▶ **GOAL OF THE EXERCISE**: Without the pictures, restate all of the data below word for word.

▶ **ENTRIES SHOWN**:
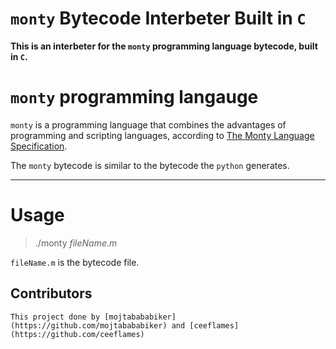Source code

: # `monty` Bytecode Interbeter Built in `C`

   **This is an interbeter for the `monty` programming language bytecode, built in `C`.**

# `monty` programming langauge

  `monty` is a programming language that combines the advantages of programming and scripting languages, according to [The Monty Language Specification](https://montyscoconut.github.io/assets/media/Montys_Coconut_-_The_Monty_Programming_Language.pdf).

  The `monty` bytecode is similar to the bytecode the `python` generates.

---

# Usage

 > ./monty *fileName.m*

  `fileName.m` is the bytecode file.




## Contributors

    This project done by [mojtabababiker](https://github.com/mojtabababiker) and [ceeflames](https://github.com/ceeflames)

▶ **FINISHED EXERCISE**:
Source code

: # `monty` Bytecode Interbeter Built in `C`

   **This is an interbeter for the `monty` programming language bytecode, built in `C`.**

# `monty` programming langauge

  `monty` is a programming language that combines the advantages of programming and scripting languages, according to [The Monty Language Specification](https://montyscoconut.github.io/assets/media/Montys_Coconut_-_The_Monty_Programming_Language.pdf).

  The `monty` bytecode is similar to the bytecode the `python` generates.

---

# Usage

 > ./monty *fileName.m*

  `fileName.m` is the bytecode file.




## Contributors

    This project done by [mojtabababiker](https://github.com/mojtabababiker) and [ceeflames](https://github.com/ceeflames)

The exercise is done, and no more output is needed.